Tracy begins a six-race stint as an analyst for NBC Sports Network on Sunday at the Toyota Grand Prix of Long Beach. It's a dream-come-true for race fans, who have longed for someone with Tracy's candor and knowledge to tell it like it is in the booth.
Although Tracy never held back on or off the track during his driving days, he's not sure how far he can push the envelope in the booth.
"I'd like to keep this gig," he joked in an interview with The Associated Press. "Everybody keeps saying, 'Be you, don't hold back, don't be PC.' We'll see how it goes. I'm sure this first race, I'm going to be a little nervous."
Tracy, tied with Sebastien Bourdais and Dario Franchitti for eighth on the career victory list with 31, hasn't competed in the series since he ran six races in 2011. He has dabbled in sports car racing, ran once in Robby Gordon's super trucks series last year in his hometown of Toronto, but has mostly been settling into life after racing.
It included a short stint on Canadian TV last year during IndyCar coverage, but it was far different than the analyst role he'll be playing with NBC Sports.
"It was five races, but a lot was fairly scripted," Tracy said. "We had story lines, for use in pre-race and during commercial time. So I've never done a full length race. There's a lot to talk about on the fly, a lot to comment on."
He believes he and Townsend Bell, another analyst who still occasionally competes, are suited well to entertain and educate the fans.
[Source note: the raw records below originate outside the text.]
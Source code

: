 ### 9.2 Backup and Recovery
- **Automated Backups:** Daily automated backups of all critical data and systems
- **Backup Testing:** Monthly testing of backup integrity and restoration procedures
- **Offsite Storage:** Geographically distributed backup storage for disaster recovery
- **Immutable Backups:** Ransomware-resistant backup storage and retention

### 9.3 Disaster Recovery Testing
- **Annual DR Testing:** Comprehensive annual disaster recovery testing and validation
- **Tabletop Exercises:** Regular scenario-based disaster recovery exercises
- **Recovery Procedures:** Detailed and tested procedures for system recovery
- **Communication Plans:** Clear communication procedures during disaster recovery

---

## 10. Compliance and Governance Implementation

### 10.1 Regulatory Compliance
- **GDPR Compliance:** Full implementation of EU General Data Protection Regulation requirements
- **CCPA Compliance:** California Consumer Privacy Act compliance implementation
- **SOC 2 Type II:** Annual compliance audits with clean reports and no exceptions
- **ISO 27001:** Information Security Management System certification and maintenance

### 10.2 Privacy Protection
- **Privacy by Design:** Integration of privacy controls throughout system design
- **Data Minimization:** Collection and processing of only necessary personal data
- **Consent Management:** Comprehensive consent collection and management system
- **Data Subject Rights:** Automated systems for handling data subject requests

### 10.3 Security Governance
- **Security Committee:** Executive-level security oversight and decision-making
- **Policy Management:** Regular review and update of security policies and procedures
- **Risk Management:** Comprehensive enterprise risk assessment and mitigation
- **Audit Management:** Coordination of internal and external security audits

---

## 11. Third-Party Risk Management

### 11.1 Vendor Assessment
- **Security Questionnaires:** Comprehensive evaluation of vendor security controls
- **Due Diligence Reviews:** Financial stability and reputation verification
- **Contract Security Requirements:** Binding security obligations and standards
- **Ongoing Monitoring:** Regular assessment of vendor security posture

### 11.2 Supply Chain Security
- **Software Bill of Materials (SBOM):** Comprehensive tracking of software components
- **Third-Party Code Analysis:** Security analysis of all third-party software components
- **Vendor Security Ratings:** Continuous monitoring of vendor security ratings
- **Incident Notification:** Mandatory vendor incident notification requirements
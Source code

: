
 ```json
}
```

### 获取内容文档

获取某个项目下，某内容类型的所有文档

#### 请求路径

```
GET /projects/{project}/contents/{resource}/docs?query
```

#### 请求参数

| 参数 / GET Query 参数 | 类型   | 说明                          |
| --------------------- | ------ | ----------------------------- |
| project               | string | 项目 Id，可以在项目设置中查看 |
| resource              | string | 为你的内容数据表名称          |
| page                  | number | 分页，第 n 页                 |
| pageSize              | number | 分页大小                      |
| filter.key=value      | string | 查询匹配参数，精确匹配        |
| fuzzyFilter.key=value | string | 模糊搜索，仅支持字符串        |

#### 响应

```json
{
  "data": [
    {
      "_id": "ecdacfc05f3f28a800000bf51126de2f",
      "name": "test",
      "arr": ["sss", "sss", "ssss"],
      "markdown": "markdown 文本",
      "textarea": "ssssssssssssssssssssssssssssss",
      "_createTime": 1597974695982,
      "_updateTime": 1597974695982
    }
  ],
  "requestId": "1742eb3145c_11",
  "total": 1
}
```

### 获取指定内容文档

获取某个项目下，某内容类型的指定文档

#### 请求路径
"There's a lot of things I catch, and Townsend catches a lot of things, that a lot of guys who have been out of a car a long time don't see anymore," Tracy said. "When I sit down and watch an IndyCar race or a NASCAR race or a sports car race, I catch things on the camera views that a lot of people miss. Those are the things that I would like to talk about."
Bell said the network wants vintage Tracy in the booth.
"He just kind of kicks back, crosses his arms like the big bull that he is and pipes off when he wants," Bell said. "But the producers are in my ear saying 'Keep poking him, let's get some of that old PT back.' I can tell in the back of his mind, he's thinking about a career in television, so it's a real tug of war for him."
Tracy has a lot of opinions about the series and its participants, and he's not shy about airing his observations. Whether he does so in the booth remains to be seen, but if he gets comfortable, fans could be treated to many of his musings:
Here are five things Tracy could talk about in the booth:
ON GRAHAM RAHAL and MARCO ANDRETTI: "I was disappointed in Rahal's performance at St. Pete. He needs to get going. He's young, but he's been in the best equipment his whole career. Right now he's got all the money, all the sponsors, hand-picked engineering teams, and the first race didn't go well. I'd like to see him get it going.